Viacom posted better quarterly results than expected -- but domestic advertising growth still slowed.
Viacom's U.S. advertising was down 3.4% to $841 million in the first quarter, slightly better than analyst' projections. This compares to the previous period, which was down 5.4%.
Ancillary revenues grew 30% to $168 million in the quarter, primarily driven by growth in consumer product, recreation and live-event revenues. Viacom's growing advanced advertising (addressable, programmatic, etc.) was up 30%, estimated to be around $300 million, according to John Janedis, media analyst at Jefferies.
However, Viacom’s domestic affiliate revenue dropped 4%, as expected. For Viacom’s international TV business, its advertising business was up 11% to $264 million, and affiliate revenue added 22% to $222 million.
Total Viacom revenue was down 3% for the quarter to $3.15 billion; with net income from continuing operations 106% higher to $264 million.

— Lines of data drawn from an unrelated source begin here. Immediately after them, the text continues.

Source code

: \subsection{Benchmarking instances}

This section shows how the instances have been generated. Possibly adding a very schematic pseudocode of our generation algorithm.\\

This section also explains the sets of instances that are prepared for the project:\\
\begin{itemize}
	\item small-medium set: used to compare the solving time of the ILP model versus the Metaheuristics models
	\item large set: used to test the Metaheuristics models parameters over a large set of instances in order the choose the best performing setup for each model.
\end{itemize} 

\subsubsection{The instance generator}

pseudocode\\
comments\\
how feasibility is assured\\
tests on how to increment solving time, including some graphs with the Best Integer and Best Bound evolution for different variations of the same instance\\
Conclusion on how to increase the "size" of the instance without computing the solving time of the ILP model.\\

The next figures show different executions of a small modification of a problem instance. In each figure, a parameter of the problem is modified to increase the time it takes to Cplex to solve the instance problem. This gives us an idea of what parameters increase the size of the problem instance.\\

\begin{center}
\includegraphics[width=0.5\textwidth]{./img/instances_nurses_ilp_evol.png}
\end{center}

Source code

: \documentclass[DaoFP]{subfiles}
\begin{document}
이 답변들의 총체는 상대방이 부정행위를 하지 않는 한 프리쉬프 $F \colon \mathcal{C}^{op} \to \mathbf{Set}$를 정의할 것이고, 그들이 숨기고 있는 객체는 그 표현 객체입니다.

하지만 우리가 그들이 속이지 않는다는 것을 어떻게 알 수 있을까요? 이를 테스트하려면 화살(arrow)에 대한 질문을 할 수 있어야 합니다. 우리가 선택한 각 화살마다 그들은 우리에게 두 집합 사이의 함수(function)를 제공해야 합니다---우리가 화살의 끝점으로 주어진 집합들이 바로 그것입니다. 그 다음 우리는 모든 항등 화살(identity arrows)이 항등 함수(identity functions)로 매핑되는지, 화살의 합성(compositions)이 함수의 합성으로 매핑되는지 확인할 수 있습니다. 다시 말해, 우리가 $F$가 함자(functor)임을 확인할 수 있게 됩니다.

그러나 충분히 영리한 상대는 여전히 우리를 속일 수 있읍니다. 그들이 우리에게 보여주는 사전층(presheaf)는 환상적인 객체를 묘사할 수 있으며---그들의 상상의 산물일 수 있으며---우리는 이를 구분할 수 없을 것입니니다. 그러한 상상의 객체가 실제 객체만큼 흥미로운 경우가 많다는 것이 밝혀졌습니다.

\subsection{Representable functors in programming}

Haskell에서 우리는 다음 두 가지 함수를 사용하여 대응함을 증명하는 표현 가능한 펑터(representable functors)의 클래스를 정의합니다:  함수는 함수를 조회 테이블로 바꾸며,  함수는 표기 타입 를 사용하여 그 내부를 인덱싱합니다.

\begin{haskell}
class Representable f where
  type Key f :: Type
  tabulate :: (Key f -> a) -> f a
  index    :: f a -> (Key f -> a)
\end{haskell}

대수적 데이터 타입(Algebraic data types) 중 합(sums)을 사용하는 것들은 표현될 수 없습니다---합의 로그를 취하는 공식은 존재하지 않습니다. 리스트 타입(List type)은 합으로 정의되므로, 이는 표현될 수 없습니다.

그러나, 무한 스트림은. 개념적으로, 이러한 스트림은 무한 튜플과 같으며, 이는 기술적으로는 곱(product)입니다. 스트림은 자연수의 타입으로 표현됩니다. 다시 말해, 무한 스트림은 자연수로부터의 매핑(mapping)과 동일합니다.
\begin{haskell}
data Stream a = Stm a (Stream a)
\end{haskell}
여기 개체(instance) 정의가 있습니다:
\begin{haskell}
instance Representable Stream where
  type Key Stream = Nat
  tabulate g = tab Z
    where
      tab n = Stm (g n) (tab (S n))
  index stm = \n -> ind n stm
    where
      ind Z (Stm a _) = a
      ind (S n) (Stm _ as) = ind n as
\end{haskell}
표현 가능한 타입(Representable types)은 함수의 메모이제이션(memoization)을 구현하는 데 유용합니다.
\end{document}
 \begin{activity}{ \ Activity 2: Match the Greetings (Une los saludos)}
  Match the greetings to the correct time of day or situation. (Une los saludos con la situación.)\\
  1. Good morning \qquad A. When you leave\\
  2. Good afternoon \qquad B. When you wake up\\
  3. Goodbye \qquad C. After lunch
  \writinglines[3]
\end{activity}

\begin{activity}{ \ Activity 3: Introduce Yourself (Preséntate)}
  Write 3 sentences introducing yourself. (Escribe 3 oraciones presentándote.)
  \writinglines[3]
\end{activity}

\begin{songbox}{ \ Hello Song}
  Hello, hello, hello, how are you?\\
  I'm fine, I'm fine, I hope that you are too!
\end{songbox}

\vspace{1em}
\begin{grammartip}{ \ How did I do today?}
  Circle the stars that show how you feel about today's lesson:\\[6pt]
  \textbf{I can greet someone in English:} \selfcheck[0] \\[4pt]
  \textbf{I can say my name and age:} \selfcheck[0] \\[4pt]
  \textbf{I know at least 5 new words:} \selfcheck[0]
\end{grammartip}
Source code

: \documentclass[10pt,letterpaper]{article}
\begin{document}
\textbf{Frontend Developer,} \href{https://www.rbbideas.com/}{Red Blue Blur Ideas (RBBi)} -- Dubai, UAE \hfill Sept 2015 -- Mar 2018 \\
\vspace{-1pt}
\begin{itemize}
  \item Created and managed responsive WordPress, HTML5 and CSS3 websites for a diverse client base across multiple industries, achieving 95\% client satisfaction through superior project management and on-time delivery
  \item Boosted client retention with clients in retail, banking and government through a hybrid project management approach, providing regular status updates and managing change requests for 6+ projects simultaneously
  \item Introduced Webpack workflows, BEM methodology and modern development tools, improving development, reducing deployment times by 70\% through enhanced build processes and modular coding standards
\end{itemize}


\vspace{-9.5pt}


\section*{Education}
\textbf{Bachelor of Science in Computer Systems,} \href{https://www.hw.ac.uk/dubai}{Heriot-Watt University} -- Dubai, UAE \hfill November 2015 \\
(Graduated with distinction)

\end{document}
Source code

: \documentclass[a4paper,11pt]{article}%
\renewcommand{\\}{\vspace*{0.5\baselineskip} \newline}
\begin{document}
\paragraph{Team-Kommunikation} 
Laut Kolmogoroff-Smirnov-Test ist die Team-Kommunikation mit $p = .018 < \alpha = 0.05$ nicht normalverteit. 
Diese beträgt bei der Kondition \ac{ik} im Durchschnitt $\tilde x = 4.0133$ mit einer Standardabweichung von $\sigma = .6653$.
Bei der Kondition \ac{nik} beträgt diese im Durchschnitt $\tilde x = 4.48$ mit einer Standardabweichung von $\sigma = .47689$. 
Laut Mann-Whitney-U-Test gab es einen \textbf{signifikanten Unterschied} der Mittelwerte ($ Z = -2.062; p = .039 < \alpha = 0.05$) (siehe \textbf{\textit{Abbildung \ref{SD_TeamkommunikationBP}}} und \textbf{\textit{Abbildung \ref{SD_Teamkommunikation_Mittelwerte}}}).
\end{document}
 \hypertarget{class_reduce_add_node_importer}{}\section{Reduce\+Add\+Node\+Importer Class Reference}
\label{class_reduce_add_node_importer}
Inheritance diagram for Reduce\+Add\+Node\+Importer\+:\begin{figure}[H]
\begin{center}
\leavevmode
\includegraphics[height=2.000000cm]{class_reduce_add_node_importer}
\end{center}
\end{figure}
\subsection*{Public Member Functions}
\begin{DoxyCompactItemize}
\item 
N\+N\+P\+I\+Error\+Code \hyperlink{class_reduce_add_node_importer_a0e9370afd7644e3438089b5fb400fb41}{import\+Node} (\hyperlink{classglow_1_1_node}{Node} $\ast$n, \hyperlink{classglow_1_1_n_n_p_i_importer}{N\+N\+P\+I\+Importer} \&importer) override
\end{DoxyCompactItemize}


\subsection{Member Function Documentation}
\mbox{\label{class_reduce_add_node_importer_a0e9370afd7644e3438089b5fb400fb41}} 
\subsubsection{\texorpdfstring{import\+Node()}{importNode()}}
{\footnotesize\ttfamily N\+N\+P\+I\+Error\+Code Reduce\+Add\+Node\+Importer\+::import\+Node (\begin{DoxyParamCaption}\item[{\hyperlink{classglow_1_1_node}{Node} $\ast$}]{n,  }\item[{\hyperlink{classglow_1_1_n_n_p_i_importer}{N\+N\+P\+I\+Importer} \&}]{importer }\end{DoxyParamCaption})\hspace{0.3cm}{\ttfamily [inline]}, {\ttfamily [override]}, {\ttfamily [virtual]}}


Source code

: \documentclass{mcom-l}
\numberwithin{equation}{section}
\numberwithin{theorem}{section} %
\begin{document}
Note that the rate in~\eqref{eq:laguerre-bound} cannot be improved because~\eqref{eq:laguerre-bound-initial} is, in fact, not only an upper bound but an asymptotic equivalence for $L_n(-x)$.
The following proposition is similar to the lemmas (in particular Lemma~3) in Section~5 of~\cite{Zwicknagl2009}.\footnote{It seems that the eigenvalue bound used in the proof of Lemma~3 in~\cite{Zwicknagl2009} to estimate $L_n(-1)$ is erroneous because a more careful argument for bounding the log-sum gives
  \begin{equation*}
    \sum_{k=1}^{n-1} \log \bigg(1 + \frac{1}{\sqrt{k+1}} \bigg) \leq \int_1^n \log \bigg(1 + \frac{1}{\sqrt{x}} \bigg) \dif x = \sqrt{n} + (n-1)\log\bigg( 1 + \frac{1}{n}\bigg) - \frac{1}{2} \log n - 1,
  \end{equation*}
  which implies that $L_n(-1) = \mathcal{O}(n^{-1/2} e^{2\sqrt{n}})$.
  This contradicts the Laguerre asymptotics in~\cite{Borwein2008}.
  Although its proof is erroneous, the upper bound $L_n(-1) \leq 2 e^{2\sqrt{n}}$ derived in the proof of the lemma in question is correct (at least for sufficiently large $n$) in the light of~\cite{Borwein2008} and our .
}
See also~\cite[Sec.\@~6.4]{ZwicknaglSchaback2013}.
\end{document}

Viacom’s Paramount revenue was down 17.2% to $741 million.
Todd Juenger, senior media analyst at Bernstein Research said: “When Viacom announced their earlier-than-usual EPS [earnings per share] release date, it was widely expected it would post a very strong quarter, hoping to boost its bargaining power with CBS. Relative to that expectation, we find these results somewhat underwhelming.”
Mid-day Wednesday trading of Viacom stock was up 3.1% to $31.88.